++++ DATA EXCERPTS ++++

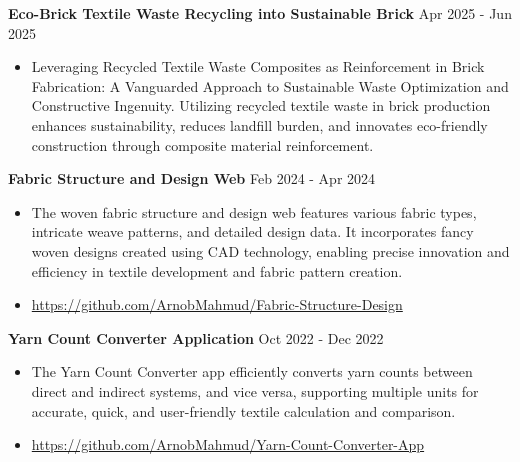 
\vspace{2mm}
{\textbf{Eco-Brick \textbar{} Textile Waste Recycling into Sustainable Brick}} \hfill Apr 2025 - Jun 2025\\

\begin{itemize}
\item 
\vspace{-2mm}
\begin{justify}Leveraging Recycled Textile Waste Composites as Reinforcement in Brick Fabrication: A Vanguarded Approach to Sustainable Waste Optimization and Constructive Ingenuity. Utilizing recycled textile waste in brick production enhances sustainability, reduces landfill burden, and innovates eco-friendly construction through composite material reinforcement.
\end{justify}
\end{itemize}

{\textbf{Fabric Structure and Design Web}} \hfill  Feb 2024 - Apr 2024\\
\begin{itemize}
\vspace{-2mm}
    \item 
    \begin{justify}The woven fabric structure and design web features various fabric types, intricate weave patterns, and detailed design data. It incorporates fancy woven designs created using CAD technology, enabling precise innovation and efficiency in textile development and fabric pattern creation.
    \end{justify}
\vspace{-2mm}
    \item \href{}{https://github.com/ArnobMahmud/Fabric-Structure-Design}
\end{itemize}

{\textbf{Yarn Count Converter Application}} \hfill Oct 2022 - Dec 2022\\
\begin{itemize}
\item  
\vspace{-2mm}
\begin{justify}The Yarn Count Converter app efficiently converts yarn counts between direct and indirect systems,
 and vice versa, supporting multiple units for accurate, quick, and user-friendly textile calculation and comparison.
 \end{justify}
 \item 
\vspace{-2mm} 
\href{}{https://github.com/ArnobMahmud/Yarn-Count-Converter-App}

\end{itemize}
\vspace{3mm}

++++

### AIM OF THE EXERCISE
Copy every line from the records above that contains the string "github".

### FINISHED EXERCISE
    \item \href{}{https://github.com/ArnobMahmud/Fabric-Structure-Design}
\href{}{https://github.com/ArnobMahmud/Yarn-Count-Converter-App}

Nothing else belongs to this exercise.